◆ **PROBLEM DETAILS**:
No pictures belong in the copy, but every line of the material below must be reproduced exactly.
Start of PROVIDED INFORMATION
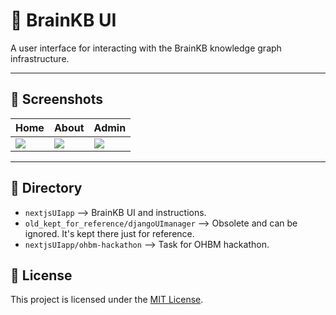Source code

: # 🧠 BrainKB UI

A user interface for interacting with the BrainKB knowledge graph infrastructure.

---

## 📸 Screenshots
| Home | About | Admin |
|------|-------|-----|
| ![](nextjsUIapp/images/home.png) | ![](nextjsUIapp/images/about.png) | ![](nextjsUIapp/images/admin.png) |

---

## 🚀 Directory 
- `nextjsUIapp` --> BrainKB UI and instructions.
- `old_kept_for_reference/djangoUImanager` --> Obsolete and can be ignored. It's kept there just for reference.
- `nextjsUIapp/ohbm-hackathon` --> Task for OHBM hackathon.

## 📄 License

This project is licensed under the [MIT License](LICENSE).
 

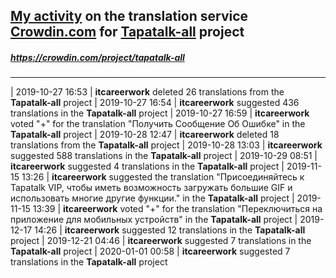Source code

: ## [My activity](https://crowdin.com/profile/itcareerwork/activity "My profile") on the translation service [Crowdin.com](https://crowdin.com "crowdin.com") for [Tapatalk-all](https://crowdin.com/project/tapatalk-all "Tapatalk-all Crowdin") project
##### <https://crowdin.com/project/tapatalk-all>
***
| 2019-10-27 16:53 | **itcareerwork** deleted 26 translations from the **Tapatalk-all** project
| 2019-10-27 16:54 | **itcareerwork** suggested 436 translations in the **Tapatalk-all** project
| 2019-10-27 16:59 | **itcareerwork** voted "+" for the translation "Получить Сообщение Об Ошибке" in the **Tapatalk-all** project
| 2019-10-28 12:47 | **itcareerwork** deleted 18 translations from the **Tapatalk-all** project
| 2019-10-28 13:03 | **itcareerwork** suggested 588 translations in the **Tapatalk-all** project
| 2019-10-29 08:51 | **itcareerwork** suggested 4 translations in the **Tapatalk-all** project
| 2019-11-15 13:26 | **itcareerwork** suggested the translation "Присоединяйтесь к Tapatalk VIP, чтобы иметь возможность загружать большие GIF и использовать многие другие функции." in the **Tapatalk-all** project
| 2019-11-15 13:39 | **itcareerwork** voted "+" for the translation "Переключиться на приложение для мобильных устройств" in the **Tapatalk-all** project
| 2019-12-17 14:26 | **itcareerwork** suggested 12 translations in the **Tapatalk-all** project
| 2019-12-21 04:46 | **itcareerwork** suggested 7 translations in the **Tapatalk-all** project
| 2020-01-01 00:58 | **itcareerwork** suggested 7 translations in the **Tapatalk-all** project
End of PROVIDED INFORMATION
◆ **SOLVED PROBLEM**:
Source code

: # 🧠 BrainKB UI

A user interface for interacting with the BrainKB knowledge graph infrastructure.

---

## 📸 Screenshots
| Home | About | Admin |
|------|-------|-----|
| ![](nextjsUIapp/images/home.png) | ![](nextjsUIapp/images/about.png) | ![](nextjsUIapp/images/admin.png) |

---

## 🚀 Directory 
- `nextjsUIapp` --> BrainKB UI and instructions.
- `old_kept_for_reference/djangoUImanager` --> Obsolete and can be ignored. It's kept there just for reference.
- `nextjsUIapp/ohbm-hackathon` --> Task for OHBM hackathon.

## 📄 License

This project is licensed under the [MIT License](LICENSE).
 

Source code

: ## [My activity](https://crowdin.com/profile/itcareerwork/activity "My profile") on the translation service [Crowdin.com](https://crowdin.com "crowdin.com") for [Tapatalk-all](https://crowdin.com/project/tapatalk-all "Tapatalk-all Crowdin") project
##### <https://crowdin.com/project/tapatalk-all>
***
| 2019-10-27 16:53 | **itcareerwork** deleted 26 translations from the **Tapatalk-all** project
| 2019-10-27 16:54 | **itcareerwork** suggested 436 translations in the **Tapatalk-all** project
| 2019-10-27 16:59 | **itcareerwork** voted "+" for the translation "Получить Сообщение Об Ошибке" in the **Tapatalk-all** project
| 2019-10-28 12:47 | **itcareerwork** deleted 18 translations from the **Tapatalk-all** project
| 2019-10-28 13:03 | **itcareerwork** suggested 588 translations in the **Tapatalk-all** project
| 2019-10-29 08:51 | **itcareerwork** suggested 4 translations in the **Tapatalk-all** project
| 2019-11-15 13:26 | **itcareerwork** suggested the translation "Присоединяйтесь к Tapatalk VIP, чтобы иметь возможность загружать большие GIF и использовать многие другие функции." in the **Tapatalk-all** project
| 2019-11-15 13:39 | **itcareerwork** voted "+" for the translation "Переключиться на приложение для мобильных устройств" in the **Tapatalk-all** project
| 2019-12-17 14:26 | **itcareerwork** suggested 12 translations in the **Tapatalk-all** project
| 2019-12-21 04:46 | **itcareerwork** suggested 7 translations in the **Tapatalk-all** project
| 2020-01-01 00:58 | **itcareerwork** suggested 7 translations in the **Tapatalk-all** project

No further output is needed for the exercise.